# Poverty Wages? Uber Drivers Make $37 Per Hour on Average, Survey Finds



## KevinH (Jul 13, 2014)

http://reason.com/blog/2017/10/25/poverty-wages-uber-drivers-make-37-per-h

Uber drivers who say they are working long hours and making less than the minimum wage are a key part of the legal and political case against ride-sharing.

Barbara Ann Berwick, who sued Uber in 2015, claimed that she should be compensated and classified as a employee. In the course of driving for Uber from July to September 2014, working 60 to 80 hours a week, she told _The New York Times_, she earned about $11,000 before expenses and taxes. "If you work it out, if I didn't get compensated for expenses, I'd be working for less than minimum wage," she told the paper for a June 2015 story.

A California judge ruled that Uber owed Berwick more than $4,000 in back pay, but the decision to classify Berwick as an employee did not apply to other drivers.

More recently, protests against Uber (and fellow ride-sharing firm, Lyft) have focused attention on the earnings of drivers. "All we want is an increase in our wages so we can make a decent living," an Uber driver who participated in a large protest at Los Angeles International Airport in August told a local TV station.

These protests are meant to inspire political action, either against Uber and Lyft directly, by banning ride-sharing or limiting it (to the advantage of taxi companies and others), or in a more general way by getting lawmakers to lump independent contractors in with salaried and hourly employees.

A major problem, though, is that all the data is anecdotal.
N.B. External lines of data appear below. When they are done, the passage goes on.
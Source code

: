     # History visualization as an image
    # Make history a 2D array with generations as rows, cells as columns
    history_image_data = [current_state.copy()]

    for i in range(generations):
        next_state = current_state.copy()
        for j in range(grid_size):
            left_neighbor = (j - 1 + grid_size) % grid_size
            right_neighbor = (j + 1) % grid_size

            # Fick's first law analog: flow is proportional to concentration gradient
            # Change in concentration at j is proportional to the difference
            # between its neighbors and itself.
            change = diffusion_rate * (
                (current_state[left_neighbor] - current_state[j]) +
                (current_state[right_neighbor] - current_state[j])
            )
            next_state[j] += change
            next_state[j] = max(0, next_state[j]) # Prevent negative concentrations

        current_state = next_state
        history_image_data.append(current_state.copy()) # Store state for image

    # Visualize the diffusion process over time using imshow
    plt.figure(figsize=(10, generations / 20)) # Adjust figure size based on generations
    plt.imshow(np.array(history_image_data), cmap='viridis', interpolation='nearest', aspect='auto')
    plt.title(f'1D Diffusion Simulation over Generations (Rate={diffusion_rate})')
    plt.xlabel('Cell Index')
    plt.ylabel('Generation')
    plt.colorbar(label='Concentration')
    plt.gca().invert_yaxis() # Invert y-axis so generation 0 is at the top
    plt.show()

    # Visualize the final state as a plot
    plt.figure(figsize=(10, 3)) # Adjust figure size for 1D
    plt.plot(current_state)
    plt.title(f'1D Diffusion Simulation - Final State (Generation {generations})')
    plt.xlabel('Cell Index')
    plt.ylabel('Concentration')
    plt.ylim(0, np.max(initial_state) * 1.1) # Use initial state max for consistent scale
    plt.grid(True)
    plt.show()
Do the complaints about making "poverty wages" come from average Uber drivers, or do they represent a small outlier group? That's the question Will Rinehart, director of Technology and Innovation Policy at the American Action Forum, a Washington D.C. center-right think tank, tries to answer in his new research paper, released Wednesday. The answer might surprise you.

After trawling through two websites where Uber and Lyft drivers congreagate to swap stories and share tips-specifically, the "UberDrivers" subreddit on Reddit.com, and the website UberDrivers.net-Rinehart collected a year's worth of information on how much specific drivers earned on the job. After taking Uber's cut out of the equation, the median hourly payout per hour came out to $37.98, his research shows.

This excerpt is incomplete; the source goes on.